- TASK DIRECTIONS: Give the count of lines in the data that include "搬迁工作办公室", with no other words.

- DATA SHOWN:
◆ ◆ ◆ ◆ ◆ ◆ ◆
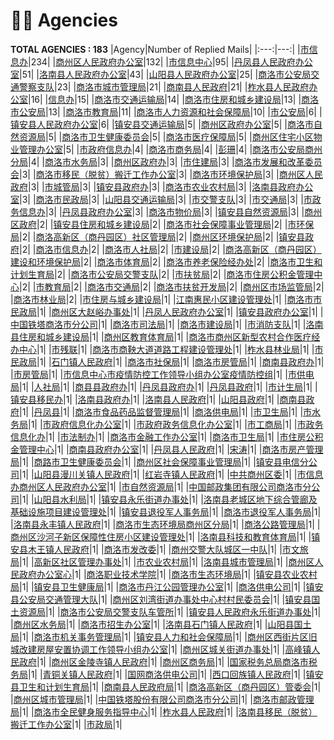 # 👮‍♀️ Agencies
__TOTAL AGENCIES : 183__
|Agency|Number of Replied Mails|
|:---:|---:|
|[市信息办](市信息办.md)|234|
|[商州区人民政府办公室](商州区人民政府办公室.md)|132|
|[市信息中心](市信息中心.md)|95|
|[丹凤县人民政府办公室](丹凤县人民政府办公室.md)|51|
|[洛南县人民政府办公室](洛南县人民政府办公室.md)|43|
|[山阳县人民政府办公室](山阳县人民政府办公室.md)|25|
|[商洛市公安局交通警察支队](商洛市公安局交通警察支队.md)|23|
|[商洛市城市管理局](商洛市城市管理局.md)|21|
|[商南县人民政府](商南县人民政府.md)|21|
|[柞水县人民政府办公室](柞水县人民政府办公室.md)|16|
|[信息办](信息办.md)|15|
|[商洛市交通运输局](商洛市交通运输局.md)|14|
|[商洛市住房和城乡建设局](商洛市住房和城乡建设局.md)|13|
|[商洛市公安局](商洛市公安局.md)|13|
|[商洛市教育局](商洛市教育局.md)|11|
|[商洛市人力资源和社会保障局](商洛市人力资源和社会保障局.md)|10|
|[市公安局](市公安局.md)|6|
|[镇安县人民政府办公室](镇安县人民政府办公室.md)|6|
|[镇安县交通运输局](镇安县交通运输局.md)|5|
|[商州区政府办公室](商州区政府办公室.md)|5|
|[商洛市自然资源局](商洛市自然资源局.md)|5|
|[商洛市卫生健康委员会](商洛市卫生健康委员会.md)|5|
|[商洛市医疗保障局](商洛市医疗保障局.md)|5|
|[商州区住宅小区物业管理办公室](商州区住宅小区物业管理办公室.md)|5|
|[市政府信息办](市政府信息办.md)|4|
|[商洛市商务局](商洛市商务局.md)|4|
|[彭珊](彭珊.md)|4|
|[商洛市公安局商州分局](商洛市公安局商州分局.md)|4|
|[商洛市水务局](商洛市水务局.md)|3|
|[商州区政府办](商州区政府办.md)|3|
|[市住建局](市住建局.md)|3|
|[商洛市发展和改革委员会](商洛市发展和改革委员会.md)|3|
|[商洛市移民（脱贫）搬迁工作办公室](商洛市移民（脱贫）搬迁工作办公室.md)|3|
|[商洛市环境保护局](商洛市环境保护局.md)|3|
|[商州区人民政府](商州区人民政府.md)|3|
|[市城管局](市城管局.md)|3|
|[镇安县政府办](镇安县政府办.md)|3|
|[商洛市农业农村局](商洛市农业农村局.md)|3|
|[洛南县政府办公室](洛南县政府办公室.md)|3|
|[商洛市民政局](商洛市民政局.md)|3|
|[山阳县交通运输局](山阳县交通运输局.md)|3|
|[市交警支队](市交警支队.md)|3|
|[市交通局](市交通局.md)|3|
|[市政务信息办](市政务信息办.md)|3|
|[丹凤县政府办公室](丹凤县政府办公室.md)|3|
|[商洛市物价局](商洛市物价局.md)|3|
|[镇安县自然资源局](镇安县自然资源局.md)|3|
|[商州区政府](商州区政府.md)|2|
|[镇安县住房和城乡建设局](镇安县住房和城乡建设局.md)|2|
|[商洛市社会保障事业管理局](商洛市社会保障事业管理局.md)|2|
|[市环保局](市环保局.md)|2|
|[商洛高新区（商丹园区）社区管理局](商洛高新区（商丹园区）社区管理局.md)|2|
|[商州区环境保护局](商州区环境保护局.md)|2|
|[镇安县政府](镇安县政府.md)|2|
|[商洛市信息办](商洛市信息办.md)|2|
|[商洛市人社局](商洛市人社局.md)|2|
|[市建设局](市建设局.md)|2|
|[商洛高新区（商丹园区）建设和环境保护局](商洛高新区（商丹园区）建设和环境保护局.md)|2|
|[商洛市体育局](商洛市体育局.md)|2|
|[商洛市养老保险经办处](商洛市养老保险经办处.md)|2|
|[商洛市卫生和计划生育局](商洛市卫生和计划生育局.md)|2|
|[商洛市公安局交警支队](商洛市公安局交警支队.md)|2|
|[市扶贫局](市扶贫局.md)|2|
|[商洛市住房公积金管理中心](商洛市住房公积金管理中心.md)|2|
|[市教育局](市教育局.md)|2|
|[商洛市交通局](商洛市交通局.md)|2|
|[商洛市扶贫开发局](商洛市扶贫开发局.md)|2|
|[商州区市场监管局](商州区市场监管局.md)|2|
|[商洛市林业局](商洛市林业局.md)|2|
|[市住房与城乡建设局](市住房与城乡建设局.md)|1|
|[江南惠民小区建设管理处](江南惠民小区建设管理处.md)|1|
|[商洛市市民政局](商洛市市民政局.md)|1|
|[商州区大赵峪办事处](商州区大赵峪办事处.md)|1|
|[丹凤人民政府办公室](丹凤人民政府办公室.md)|1|
|[镇安县政府办公室](镇安县政府办公室.md)|1|
|[中国铁塔商洛市分公司](中国铁塔商洛市分公司.md)|1|
|[商洛市司法局](商洛市司法局.md)|1|
|[商洛市建设局](商洛市建设局.md)|1|
|[市消防支队](市消防支队.md)|1|
|[洛南县住房和城乡建设局](洛南县住房和城乡建设局.md)|1|
|[商州区教育体育局](商州区教育体育局.md)|1|
|[商洛市商州区新型农村合作医疗经办中心](商洛市商州区新型农村合作医疗经办中心.md)|1|
|[市残联](市残联.md)|1|
|[商洛市商鞅大道道路工程建设管理处](商洛市商鞅大道道路工程建设管理处.md)|1|
|[柞水县林业局](柞水县林业局.md)|1|
|[市民政局](市民政局.md)|1|
|[石门镇人民政府](石门镇人民政府.md)|1|
|[商洛市社保局](商洛市社保局.md)|1|
|[商洛市房管局](商洛市房管局.md)|1|
|[商南县政府办](商南县政府办.md)|1|
|[市房管局](市房管局.md)|1|
|[市信息中心市疫情防控工作领导小组办公室疫情防控组](市信息中心市疫情防控工作领导小组办公室疫情防控组.md)|1|
|[市供电局](市供电局.md)|1|
|[人社局](人社局.md)|1|
|[商县县政府办](商县县政府办.md)|1|
|[丹凤县政府办](丹凤县政府办.md)|1|
|[丹凤县政府](丹凤县政府.md)|1|
|[市计生局](市计生局.md)|1|
|[镇安县移民办](镇安县移民办.md)|1|
|[洛南县政府办](洛南县政府办.md)|1|
|[洛南县人民政府](洛南县人民政府.md)|1|
|[山阳县政府](山阳县政府.md)|1|
|[商南县政府](商南县政府.md)|1|
|[丹凤县](丹凤县.md)|1|
|[商洛市食品药品监督管理局](商洛市食品药品监督管理局.md)|1|
|[商洛供电局](商洛供电局.md)|1|
|[市卫生局](市卫生局.md)|1|
|[市水务局](市水务局.md)|1|
|[市政府信息化办公室](市政府信息化办公室.md)|1|
|[市政府政务信息化办公室](市政府政务信息化办公室.md)|1|
|[市工商局](市工商局.md)|1|
|[市政务信息化办](市政务信息化办.md)|1|
|[市法制办](市法制办.md)|1|
|[商洛市金融工作办公室](商洛市金融工作办公室.md)|1|
|[商洛市卫生局](商洛市卫生局.md)|1|
|[市住房公积金管理中心](市住房公积金管理中心.md)|1|
|[商南县政府办公室](商南县政府办公室.md)|1|
|[丹凤县人民政府](丹凤县人民政府.md)|1|
|[宋涛](宋涛.md)|1|
|[商洛市房产管理局](商洛市房产管理局.md)|1|
|[商路市卫生健康委员会](商路市卫生健康委员会.md)|1|
|[商州区社会保障事业管理局](商州区社会保障事业管理局.md)|1|
|[镇安县电信分公司](镇安县电信分公司.md)|1|
|[山阳县漫川关镇人民政府](山阳县漫川关镇人民政府.md)|1|
|[红岩寺镇人民政府](红岩寺镇人民政府.md)|1|
|[中共商州区委](中共商州区委.md)|1|
|[市信息办商州区人民政府办公室](市信息办商州区人民政府办公室.md)|1|
|[市自然资源局](市自然资源局.md)|1|
|[中国邮政集团有限公司商洛市分公司](中国邮政集团有限公司商洛市分公司.md)|1|
|[山阳县水利局](山阳县水利局.md)|1|
|[镇安县永乐街道办事处](镇安县永乐街道办事处.md)|1|
|[洛南县老城区地下综合管廊及基础设施项目建设管理处](洛南县老城区地下综合管廊及基础设施项目建设管理处.md)|1|
|[镇安县退役军人事务局](镇安县退役军人事务局.md)|1|
|[商洛市退役军人事务局](商洛市退役军人事务局.md)|1|
|[洛南县永丰镇人民政府](洛南县永丰镇人民政府.md)|1|
|[商洛市生态环境局商州区分局](商洛市生态环境局商州区分局.md)|1|
|[商洛公路管理局](商洛公路管理局.md)|1|
|[商州区沙河子新区保障性住房小区建设管理处](商州区沙河子新区保障性住房小区建设管理处.md)|1|
|[洛南县科技和教育体育局](洛南县科技和教育体育局.md)|1|
|[镇安县木王镇人民政府](镇安县木王镇人民政府.md)|1|
|[商洛市发改委](商洛市发改委.md)|1|
|[商州交警大队城区一中队](商州交警大队城区一中队.md)|1|
|[市文旅局](市文旅局.md)|1|
|[高新区社区管理办事处](高新区社区管理办事处.md)|1|
|[市农业农村局](市农业农村局.md)|1|
|[洛南县城市管理局](洛南县城市管理局.md)|1|
|[商州区人民政府办公室心](商州区人民政府办公室心.md)|1|
|[商洛职业技术学院](商洛职业技术学院.md)|1|
|[商洛市生态环境局](商洛市生态环境局.md)|1|
|[镇安县农业农村局](镇安县农业农村局.md)|1|
|[镇安县卫生健康局](镇安县卫生健康局.md)|1|
|[商洛市丹江公园管理办公室](商洛市丹江公园管理办公室.md)|1|
|[商洛供电公司](商洛供电公司.md)|1|
|[镇安县公安局交通管理大队](镇安县公安局交通管理大队.md)|1|
|[商州区刘湾街道办事处中心村村民委员会](商州区刘湾街道办事处中心村村民委员会.md)|1|
|[镇安县国土资源局](镇安县国土资源局.md)|1|
|[商洛市公安局交警支队车管所](商洛市公安局交警支队车管所.md)|1|
|[镇安县人民政府永乐街道办事处](镇安县人民政府永乐街道办事处.md)|1|
|[商州区水务局](商州区水务局.md)|1|
|[商洛市招生办公室](商洛市招生办公室.md)|1|
|[洛南县石门镇人民政府](洛南县石门镇人民政府.md)|1|
|[山阳县国土局](山阳县国土局.md)|1|
|[商洛市机关事务管理局](商洛市机关事务管理局.md)|1|
|[镇安县人力和社会保障局](镇安县人力和社会保障局.md)|1|
|[商州区西街片区旧城改建房屋安置协调工作领导小组办公室](商州区西街片区旧城改建房屋安置协调工作领导小组办公室.md)|1|
|[商州区城关街道办事处](商州区城关街道办事处.md)|1|
|[高峰镇人民政府](高峰镇人民政府.md)|1|
|[商州区金陵寺镇人民政府](商州区金陵寺镇人民政府.md)|1|
|[商州区商务局](商州区商务局.md)|1|
|[国家税务总局商洛市税务局](国家税务总局商洛市税务局.md)|1|
|[青铜关镇人民政府](青铜关镇人民政府.md)|1|
|[国网商洛供电公司](国网商洛供电公司.md)|1|
|[西口回族镇人民政府](西口回族镇人民政府.md)|1|
|[镇安县卫生和计划生育局](镇安县卫生和计划生育局.md)|1|
|[商南县人民政府局](商南县人民政府局.md)|1|
|[商洛高新区（商丹园区）管委会](商洛高新区（商丹园区）管委会.md)|1|
|[商州区城市管理局](商州区城市管理局.md)|1|
|[中国铁塔股份有限公司商洛市分公司](中国铁塔股份有限公司商洛市分公司.md)|1|
|[商洛市邮政管理局](商洛市邮政管理局.md)|1|
|[商洛市全民健身服务指导中心](商洛市全民健身服务指导中心.md)|1|
|[柞水县人民政府](柞水县人民政府.md)|1|
|[洛南县移民（脱贫）搬迁工作办公室](洛南县移民（脱贫）搬迁工作办公室.md)|1|
|[市政局](市政局.md)|1|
◆ ◆ ◆ ◆ ◆ ◆ ◆
- YOUR SOLUTION: 2